The entire enclosure is constructed by taping or gluing each layer together. This definitely is not the final design but helped prototype how to design the inner shapes to properly hold everything in place and to test tolerances.

Side and rear view. I used different pieces of spare transparent acrylic in order to see through the layers to determine if the stackup was correct

I designed two small legs connected by a bar that the enclosure rests on to have a better viewing angle. Sometimes simpler is better.

Next steps

Getting the enclosure finalized is the main thing remaining. I would like to either 3D print or mill it out of wood so that the front and sides are all one piece, and the lasercut spacers for positioning the screen and PCB are slid down into the single piece. Then the back can be screwed directly on. I’d like to test a smaller screen as well, since the fancy charts are a bit of a nice-to-have and could be represented smaller in just text.

I would also like to add some more functionality to the firmware for different display data.
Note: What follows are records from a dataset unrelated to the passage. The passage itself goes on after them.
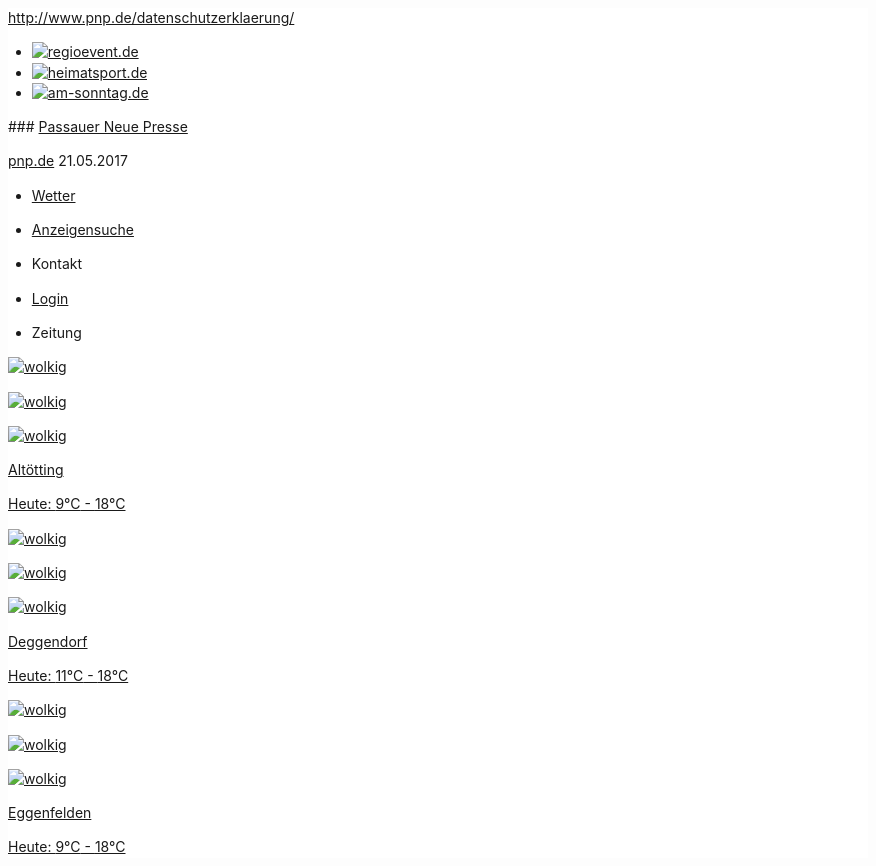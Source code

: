 http://www.pnp.de/datenschutzerklaerung/

-   [![regioevent.de](/np-intern/img/register/em_register_regioevent.png)](http://www.regioevent.de)
-   [![heimatsport.de](/np-intern/img/register/em_register_heimatsport.png)](http://www.heimatsport.de)
-   [![am-sonntag.de](/np-intern/img/register/em_register_amsonntag.png)](http://www.am-sonntag.de)

<span class="em_cnt_box_corner_tr">
</span> <span class="em_cnt_box_corner_bl">
</span>
### <a href="http://www.pnp.de" class="em_logo">Passauer Neue Presse</a>

[pnp.de](http://www.pnp.de) <span>21.05.2017</span>

-   [<span>Wetter</span>](#em_tab_weather)
-   [<span>Anzeigensuche</span>](#em_tab_advert_search)
-   Kontakt

-   [<span>Login</span>](#em_tab_login)
-   Zeitung

[<img src="//cdn.pnp.de/_em_daten/pnp/_weather/weather_03.png" title="Morgens: wolkig" alt="wolkig" class="em_tooltip em_left" />](/microsites/wetter/?em_location=Alt%C3%B6tting)

[<img src="//cdn.pnp.de/_em_daten/pnp/_weather/weather_03.png" title="Mittags: wolkig" alt="wolkig" class="em_tooltip em_left" />](/microsites/wetter/?em_location=Alt%C3%B6tting)

[<img src="//cdn.pnp.de/_em_daten/pnp/_weather/weather_03.png" title="Abends: wolkig" alt="wolkig" class="em_tooltip em_left" />](/microsites/wetter/?em_location=Alt%C3%B6tting)

[Altötting](/microsites/wetter/?em_location=Alt%C3%B6tting)

[Heute: <span class="em_corporate_color">9°C</span> - <span class="em_corporate_color2">18°C</span>](/microsites/wetter/?em_location=Alt%C3%B6tting)

[<img src="//cdn.pnp.de/_em_daten/pnp/_weather/weather_03.png" title="Morgens: wolkig" alt="wolkig" class="em_tooltip em_left" />](/microsites/wetter/?em_location=Deggendorf)

[<img src="//cdn.pnp.de/_em_daten/pnp/_weather/weather_03.png" title="Mittags: wolkig" alt="wolkig" class="em_tooltip em_left" />](/microsites/wetter/?em_location=Deggendorf)

[<img src="//cdn.pnp.de/_em_daten/pnp/_weather/weather_03.png" title="Abends: wolkig" alt="wolkig" class="em_tooltip em_left" />](/microsites/wetter/?em_location=Deggendorf)

[Deggendorf](/microsites/wetter/?em_location=Deggendorf)

[Heute: <span class="em_corporate_color">11°C</span> - <span class="em_corporate_color2">18°C</span>](/microsites/wetter/?em_location=Deggendorf)

[<img src="//cdn.pnp.de/_em_daten/pnp/_weather/weather_03.png" title="Morgens: wolkig" alt="wolkig" class="em_tooltip em_left" />](/microsites/wetter/?em_location=Eggenfelden)

[<img src="//cdn.pnp.de/_em_daten/pnp/_weather/weather_03.png" title="Mittags: wolkig" alt="wolkig" class="em_tooltip em_left" />](/microsites/wetter/?em_location=Eggenfelden)

[<img src="//cdn.pnp.de/_em_daten/pnp/_weather/weather_03.png" title="Abends: wolkig" alt="wolkig" class="em_tooltip em_left" />](/microsites/wetter/?em_location=Eggenfelden)

[Eggenfelden](/microsites/wetter/?em_location=Eggenfelden)

[Heute: <span class="em_corporate_color">9°C</span> - <span class="em_corporate_color2">18°C</span>](/microsites/wetter/?em_location=Eggenfelden)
The swell height and tide don’t do me too much good in the landlocked city of Berlin where I live now, so integrating a calendar or other, more pertinent, data would be nice.

There are some things like the battery charging and more integrated power rail regulation for the display that will need to be changed in the next board rev. I don’t have plans for another board spin any time soon because I don’t want to have to deal with finding alternate parts for everything that I’m sure is out of stock now, but it will need to be done eventually.

For now, the device has gotten to a fairly stable point where I can actually use it as it’s intended and do some dogfooding instead of it still being in development mode all the time.